Это породило естественную волну самосбывающихся пророчеств, скепсиса. Резко сократился аппетит к риску на всех уровнях. В итоге, когда компании – прежде всего крупные американские корпорации – стали сокращать вложения в развитие, покупку других компаний, когда биржевые индексы пошли вниз, все начали задумываться о том, насколько они эффективны в моменте. Вспомнили, что бизнес – это про прибыль. В отличие от венчурных проектов, которые часто – это вложения в мечту с надеждой на ее материализацию через несколько лет.

Потом макроэкономические факторы были дополнительно катализированы политикой. В том числе событиями, связанными с СВО, а теперь и кризисом на Ближнем Востоке. Все в совокупности дало то, что мы имеем, – венчурную зиму, в которой мы по сей день находимся.

В последнее время, может быть, стало чуть получше, потому что испуг прошел, у инвесторов появилась рациональность. Но эта рациональность говорит о том, что надо быть предельно осторожными по всем направлениям. Думаю, что большинство рассуждают примерно в одном ключе: сейчас не время особенно раскидываться, не время делать слишком рисковые ставки – лучше осторожненько пересидеть, понаблюдать, что будет дальше.

Если судить по цифрам, то активность на венчурных рынках, потоки венчурных капиталов все это время постепенно смещались из традиционных хабов, таких как США или Израиль, на развивающуюся «периферию». Вы видите, подтверждаете этот тренд?

На уровне макротренда уже пять-семь лет назад, то есть еще до начала турбулентности на мировых рынках, было довольно отчетливо видно, что венчурная активность – как источник, так и таргет – динамично смещается в сторону развивающихся экономик.

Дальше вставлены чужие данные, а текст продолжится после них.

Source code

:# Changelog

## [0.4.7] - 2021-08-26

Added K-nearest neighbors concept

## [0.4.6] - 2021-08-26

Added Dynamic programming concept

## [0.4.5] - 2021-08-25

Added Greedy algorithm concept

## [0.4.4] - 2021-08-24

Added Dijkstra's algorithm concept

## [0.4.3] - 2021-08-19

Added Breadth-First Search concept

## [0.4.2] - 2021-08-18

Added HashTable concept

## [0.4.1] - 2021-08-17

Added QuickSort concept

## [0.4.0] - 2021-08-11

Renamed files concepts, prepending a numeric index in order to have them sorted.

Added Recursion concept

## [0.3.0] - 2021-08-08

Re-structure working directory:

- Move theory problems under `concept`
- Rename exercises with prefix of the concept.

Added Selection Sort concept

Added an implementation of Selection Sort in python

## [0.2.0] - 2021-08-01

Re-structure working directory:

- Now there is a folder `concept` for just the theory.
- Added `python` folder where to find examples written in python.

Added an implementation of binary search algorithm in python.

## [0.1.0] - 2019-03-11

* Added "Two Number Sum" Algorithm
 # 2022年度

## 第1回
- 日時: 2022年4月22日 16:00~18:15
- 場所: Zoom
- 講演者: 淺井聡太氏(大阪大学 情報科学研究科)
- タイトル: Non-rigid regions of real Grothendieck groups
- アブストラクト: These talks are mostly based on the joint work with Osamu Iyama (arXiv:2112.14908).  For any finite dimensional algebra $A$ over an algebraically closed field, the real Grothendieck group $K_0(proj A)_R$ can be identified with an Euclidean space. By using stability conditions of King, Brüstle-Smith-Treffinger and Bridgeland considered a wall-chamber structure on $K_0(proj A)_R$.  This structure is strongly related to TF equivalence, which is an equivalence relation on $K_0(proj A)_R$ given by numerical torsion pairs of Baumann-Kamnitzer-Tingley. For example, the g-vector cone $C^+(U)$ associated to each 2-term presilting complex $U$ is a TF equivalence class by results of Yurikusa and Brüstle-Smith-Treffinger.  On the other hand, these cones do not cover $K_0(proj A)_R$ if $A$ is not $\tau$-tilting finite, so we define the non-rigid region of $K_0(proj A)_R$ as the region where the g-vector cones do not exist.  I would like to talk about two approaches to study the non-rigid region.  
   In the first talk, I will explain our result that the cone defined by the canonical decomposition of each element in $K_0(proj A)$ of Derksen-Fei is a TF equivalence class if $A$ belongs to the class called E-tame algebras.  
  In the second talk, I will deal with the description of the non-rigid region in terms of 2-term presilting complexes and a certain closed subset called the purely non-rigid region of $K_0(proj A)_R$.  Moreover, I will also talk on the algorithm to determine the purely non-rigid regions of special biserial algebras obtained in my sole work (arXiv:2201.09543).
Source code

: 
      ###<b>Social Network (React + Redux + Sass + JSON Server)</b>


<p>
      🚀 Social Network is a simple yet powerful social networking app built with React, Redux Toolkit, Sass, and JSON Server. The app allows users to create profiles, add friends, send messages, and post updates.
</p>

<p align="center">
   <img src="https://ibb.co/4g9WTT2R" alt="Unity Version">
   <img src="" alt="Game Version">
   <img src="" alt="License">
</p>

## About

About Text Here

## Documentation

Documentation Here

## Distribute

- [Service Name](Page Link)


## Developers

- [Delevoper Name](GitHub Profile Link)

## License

Если условно описывать направления интереса как предпринимателей, строящих проекты, так и венчурного капитала, разыскивающего такие проекты, то это прежде всего Китай и Юго-­Восточная Азия. За ними идут Латинская Америка, регион Ближнего Востока и Северной Африки (MENA), ­затем Африка.

Все это развивающиеся экономики, и логика там очень простая: давайте экспортируем туда проверенные венчурные бизнес-модели внутри понятных технологических трендов, успешно показавшие себя в развитых экономиках – Великобритании, США и даже России, – чтобы таким образом максимально смягчить риски. И конечно, это попытка через какие-то индикаторы нащупать золотоносную жилу: чем раньше найдем, тем больше может быть приз.

Как это работает?

Например, возьмем модель какого-­нибудь успешного финтех- или эдтехпроекта и попробуем инсталлировать ее где-нибудь в Бразилии, на Филиппинах или в Индии. Такая логика и подталкивает к тому, чтобы идти в развивающиеся страны, пытаться зацепить там тренд максимально низко. Но опять-таки многое зависит от того, в каком настроении находятся рынки и инвесторы, как долго они готовы ждать.

Скажем, в ЮВА какие-то вещи можно сделать и получить осязаемый результат достаточно быстро: там очень большие экономики, много потребителей, хотя люди сравнительно более бедные. А вот, например, Африка – это ставка вдолгую. Демографически она сильно отличается от всех других континентов, но с каждым годом все больше и больше нагоняет. Так что, думаю, лет через двадцать Африка имеет все шансы стать огромным рынком. Другой вопрос – насколько развитым, доступным для инвестиций и так далее, но определенно огромным, сопоставимым по масштабам с той же Юго-­Восточной Азией, где миллиарды людей.

На волнах Гартнера

Куда сегодня течет венчурный капитал? Мода на криптовалюты, блокчейн как технологию в прошлом? Крипта еще жива?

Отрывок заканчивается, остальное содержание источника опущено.